History of Christmas Tree
The first Christmas tree is thought to have originated in Germany during the time of St. Boniface, an English missionary to Germany in the eighth century.
A fir tree decorated in honor of the Christ Child took the place of the sacrifices made to the Norse god Odin’s sacred oak, which some believe was Thor’s Thunder Oak.
The legend is told that Boniface found a group of “pagans” preparing to sacrifice a boy near an oak tree near Lower Hesse, Germany.
He cut down the oak tree with a single ax stroke and stopped the sacrifice.
In place of the oak, a small fir tree appeared. He told the pagans this was the “tree of life” and stood for Christ.
A legend began to circulate in the early Middle Ages that when Jesus was born in the dead of winter, all the trees throughout the world shook off their ice and snow to produce new shoots of green.
The medieval Church would decorate outdoor fir trees, known as “paradise trees,” with apples on Christmas Eve. They called it “Adam and Eve Day” and celebrated with a play.
Accounts persist that Martin Luther introduced the tree lighted with candles in Wittenberg, Germany, in the mid-16th century.
He often wrote and preached on Advent and Christmas. He loved Christmas and wrote at least five hymns about it. One of his students wrote of Luther, saying:
For this is indeed the greatest gift, which far exceeds all else that God has created. Yet we believe so sluggishly, even though the angels proclaim and preach and sing, and their lovely song sums up the whole Christian faith, for “Glory to God in the highest” is the very heart of worship.
As Luther returned to his home after a walk one winter night, the story goes, he tried unsuccessfully to describe the beauty of the starry night glittering through the trees to his family. Instead, he went outside, cut down a small fir tree to bring inside his home, and put lighted candles upon it.
In a manuscript dated 1605, a merchant in Strasbourg, Germany (at that time), wrote that at Christmas, they set up fir trees in the parlors to
“hang thereon roses cut out of paper of many colors, apples, wafers, spangle-gold and sugar…”
Though Christmas tree selling dates back to the mid-1500s in Strasbourg, the custom of decorating the trees may have developed from the medieval Paradise Play. This play was a favorite during the Advent season because it ended with the promise of a Savior. The action in the play centers around a fir tree hung with apples.
The earliest date in England for a Christmas tree was at Queen’s Lodge, Windsor, by Queen Charlotte, the German-born wife of George III, for a party she held on Christmas Day, 1800, for the children of the leading families in Windsor. Her biographer, Dr. John Watkins, describes the scene:
In the middle of the room stood an immense tub with a yew tree placed in it, from the branches of which hung bunches of sweetmeats, almonds, and raisins in papers, fruits and toys, most tastefully arranged, and the whole illuminated by small wax candles.
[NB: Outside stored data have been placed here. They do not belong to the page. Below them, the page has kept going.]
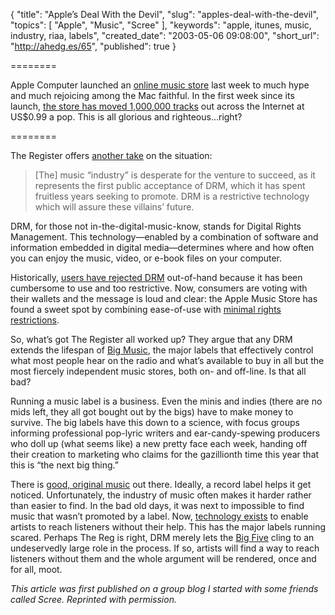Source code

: {
  "title": "Apple’s Deal With the Devil",
  "slug": "apples-deal-with-the-devil",
  "topics": [
    "Apple",
    "Music",
    "Scree"
  ],
  "keywords": "apple, itunes, music, industry, riaa, labels",
  "created_date": "2003-05-06 09:08:00",
  "short_url": "http://ahedg.es/65",
  "published": true
}

========

Apple Computer launched an [online music store](http://web.archive.org/web/20030811085827/http://www.apple.com/music/) last week to much hype and much rejoicing among the Mac faithful. In the first week since its launch, [the store has moved 1,000,000 tracks](http://web.archive.org/web/20030604034119/www.forbes.com/technology/newswire/2003/05/05/rtr961403.html) out across the Internet at US$0.99 a pop. This is all glorious and righteous…right?

========

The Register offers [another take](http://www.theregister.co.uk/2003/05/06/apple_music_kiosk_nets_1m/) on the situation:

> [The] music “industry” is desperate for the venture to succeed, as it represents the first public acceptance of DRM, which it has spent fruitless years seeking to promote. DRM is a restrictive technology which will assure these villains’ future.

DRM, for those not in-the-digital-music-know, stands for Digital Rights Management. This technology—enabled by a combination of software and information embedded in digital media—determines where and how often you can enjoy the music, video, or e-book files on your computer.

Historically, [users have rejected DRM](http://news.zdnet.com/2100-9595_22-114308.html?legacy=zdnn) out-of-hand because it has been cumbersome to use and too restrictive. Now, consumers are voting with their wallets and the message is loud and clear: the Apple Music Store has found a sweet spot by combining ease-of-use with [minimal rights restrictions](http://www.macrumors.com/2003/04/29/itunes-music-store-digital-rights-summary/).

So, what’s got The Register all worked up? They argue that any DRM extends the lifespan of [Big Music](http://www.businessweek.com/technology/content/feb2003/tc20030213_9095_tc078.htm), the major labels that effectively control what most people hear on the radio and what’s available to buy in all but the most fiercely independent music stores, both on- and off-line. Is that all bad?

Running a music label is a business. Even the minis and indies (there are no mids left, they all got bought out by the bigs) have to make money to survive. The big labels have this down to a science, with focus groups informing professional pop-lyric writers and ear-candy-spewing producers who doll up (what seems like) a new pretty face each week, handing off their creation to marketing who claims for the gazillionth time this year that this is “the next big thing.”

There is [good, original music](http://web.archive.org/web/20030729181845/matchless.net/) out there. Ideally, a record label helps it get noticed. Unfortunately, the industry of music often makes it harder rather than easier to find. In the bad old days, it was next to impossible to find music that wasn’t promoted by a label. Now, [technology exists](http://web.archive.org/web/20031128123140/www.mp3.com/) to enable artists to reach listeners without their help. This has the major labels running scared. Perhaps The Reg is right, DRM merely lets the [Big Five](http://web.archive.org/web/20040731152701/musicians.about.com/library/big5/blbig5.htm?PM=ss13_musicians) cling to an undeservedly large role in the process. If so, artists will find a way to reach listeners without them and the whole argument will be rendered, once and for all, moot.

_This article was first published on a group blog I started with some friends called Scree. Reprinted with permission._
After the company had walked around and admired the tree, each child obtained a portion of the sweets which it bore together with a toy and then all returned home, quite delighted.
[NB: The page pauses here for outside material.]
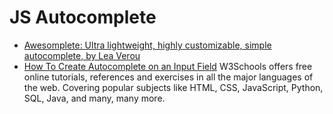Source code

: # JS Autocomplete

* [Awesomplete: Ultra lightweight, highly customizable, simple autocomplete, by Lea Verou](https://projects.verou.me/awesomplete/) 
* [How To Create Autocomplete on an Input Field](https://www.w3schools.com/howto/howto_js_autocomplete.asp) W3Schools offers free online tutorials, references and exercises in all the major languages of the web. Covering popular subjects like HTML, CSS, JavaScript, Python, SQL, Java, and many, many more.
German pilgrims moved to Canada from the United States in the 1700s. They carried with them a hefty portion of the things related to Christmas we value today—adventure schedules, gingerbread houses, treats, and Christmas trees.
At the point when Queen Victoria’s German spouse, Prince Albert, set up a Christmas tree at Windsor Castle in 1848, the Christmas tree turned into a convention all through England, the United States, and Canada.
Christmas tree next to the portrait of George Washington, East Room, White House, 2019
Many communities vied for the honor of decorating the first Christmas tree in America. One story tells of Hessian (German) soldiers who fought for King George III in the Revolutionary War.
They left their posts unguarded as they were keeping Christmas in Trenton, New Jersey, around a decorated tree. George Washington and his troops were hungry and freezing at Valley Forge, but they planned their attack knowing that the Hessians would be celebrating and thus would not be as able to defend themselves.
Christmas trees became quite popular in the United States following the invention of the electric light. In 1895, President Grover Cleveland decorated the tree at the White House with electric lights. This idea caught on and spread across the country.
Popularization of the Christmas Tree
The Christmas Tree was most successfully popularized in England by the German Prince Albert soon after his marriage to Queen Victoria.
Though the tree had been introduced by a previous royal consort, in 1841, he began the recurring annual custom of decorating a large tree in Windsor Castle.
In 1848, a print showing the royal couple with their children was published in the “Illustrated London News.”
Albert gave trees to Army barracks, and imitation followed. From this time on, the popularity of decorated fir trees spread beyond royal circles and throughout British society, thanks mainly to Albert’s efforts.
Even Charles Dickens called the Christmas tree a “new German toy.” Eventually, he had one in his London townhome.
German immigrants brought the custom to the United States, and tree decorating is recorded back to 1747 in Bethlehem, Pennsylvania.
How do you decorate your Christmas tree?